The key takeaway here is that liability now extends to other persons who facilitate a company making a creditor-defeating disposition, including professional advisers such as solicitors. This widens the scope to better deter phoenix activity and provides greater recourse for liquidators to receive compensation.

Remedies and penalties relating to creditor-defeating dispositions

If a creditor-defeating disposition has occurred, and that disposition is determined by a court to be voidable, a range of remedies will be available to creditors and liquidators. The primary remedy is the recovery of the property that has been transferred, which intends to restore the parties to the position they would have been in but for the disposition. In addition, a court may also provide that compensation be paid to creditors or liquidators where necessary. It would be expected that liquidators would prefer a claim for cash compensation.

Furthermore, the new regime introduces criminal and civil penalties for individuals and corporate bodies that contravene the duties outlined above. To be held criminally liable, the individual or body must have been reckless as to the result of their conduct. To be held civilly liable, the individual or body must have been unreasonable in their conduct. If such a standard is proven, hefty penalties can be enforced by the court including fines of up to 4,500 penalty units for individuals and 45,000 penalty units for corporations. Individuals can also be imprisoned for up to 10 years and corporations can be fined up to 10% of their annual turnover.

Powers for ASIC

Finally, the reforms have bolstered ASIC’s ability to combat illegal phoenix activity and protect legitimate creditors by enforcing the creditor-defeating disposition provisions. ASIC now has the ability under s 588FGAA to make an administrative order at the request of a liquidator or on its own initiative stating that the property involved in a creditor-defeating disposition be returned, that the amount representing the benefit be paid or that an amount that ‘fairly represents’ the proceeds be paid. Any failure to comply with the order, is an offence which carries a fine of up to 30 penalty units or imprisonment of up to six months, or both.
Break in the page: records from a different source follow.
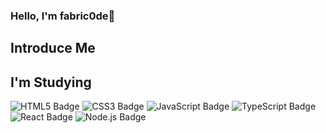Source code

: ### Hello, I'm fabric0de🦖

## Introduce Me  

## I'm Studying
<img src='https://img.shields.io/badge/-HTML5-e34f26?style=flat&logo=HTML5&logoColor=white' alt='HTML5 Badge'/> <img src='https://img.shields.io/badge/-CSS3-1572B6?style=flat&logo=CSS3&logoColor=white' alt='CSS3 Badge'/>
<img src='https://img.shields.io/badge/-JavaScript-f1e05a?style=flat&logo=JavaScript&logoColor=white' alt='JavaScript Badge'/>
<img src='https://img.shields.io/badge/-TypeScript-3178c6?style=flat&logo=TypeScript&logoColor=white' alt='TypeScript Badge'/>
<img src='https://img.shields.io/badge/-React-61DAFB?style=flat&logo=React&logoColor=white' alt='React Badge'/>
<img src='https://img.shields.io/badge/-Node.js-339933?style=flat&logo=Node.js&logoColor=white' alt='Node.js Badge'/>

<!--
**fabric0de/fabric0de** is a ✨ _special_ ✨ repository because its `README.md` (this file) appears on your GitHub profile.

Here are some ideas to get you started:



- 🔭 I’m currently working on ...
- 🌱 I’m currently learning ...
- 👯 I’m looking to collaborate on ...
- 🤔 I’m looking for help with ...
- 💬 Ask me about ...
- 📫 How to reach me: ...
- 😄 Pronouns: ...
- ⚡ Fun fact: ...
-->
This extends the recovery provisions available to liquidators and improves their ability to recover assets lost through illegal phoenixing.

A final note on creditor-defeating dispositions

It is worth emphasising that the new law relating to creditor-defeating dispositions stands alongside existing mechanisms which could be used to impose civil liability for phoenix activity. Consider, for example: 

  • Breaches of existing duties of directors in the Corporations Act 2001 (Cth) could be involved in phoenix activity. For example, a director facilitating phoenix activity could be breaching their duty to act in good faith in the interests of the company; 
  • Breaches of the Fair Work Act 2009 (Cth) may be involved in illegal phoenix activity. Under Section 550 of that Act, those involved in a contravention of a civil penalty provision of the Act, will be treated in the same way as actual contravention. This means, for example, that any illegal phoenix operators encouraging the depriving of employee benefits under the Fair Work Act 2009 (Cth), can be subject to significant civil penalties. 
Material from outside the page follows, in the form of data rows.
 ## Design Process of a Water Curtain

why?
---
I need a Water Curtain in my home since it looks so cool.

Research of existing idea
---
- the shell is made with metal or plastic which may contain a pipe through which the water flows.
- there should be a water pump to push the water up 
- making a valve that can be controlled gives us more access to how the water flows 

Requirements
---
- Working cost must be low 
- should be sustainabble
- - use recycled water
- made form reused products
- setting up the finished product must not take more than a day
Consequences of illegal phoenix activity: potential accounting fraud

We mentioned that the new law relating to creditor-defeating dispositions is another arrow in the liquidator’s quiver. What other ways might illegal phoenix activity contravene existing laws? Here we examine how illegal phoenix activity can, in some cases, involve accounting fraud. 

What is accounting fraud?

Margret and Peck defined accounting fraud in their 2015 book, Fraud in Financial Statements (New York : Routledge) as follows:

Fraud in financial statements is an act of deliberate deceit that results in a misleading representation, material misstatement, or intended exclusion in a business entity’s financial accounts. The deception is committed with the intent to mislead shareholders and other stakeholders about the financial state of the business entity. The fraud may misleadingly relate financial circumstances, or an otherwise non-financial material fact.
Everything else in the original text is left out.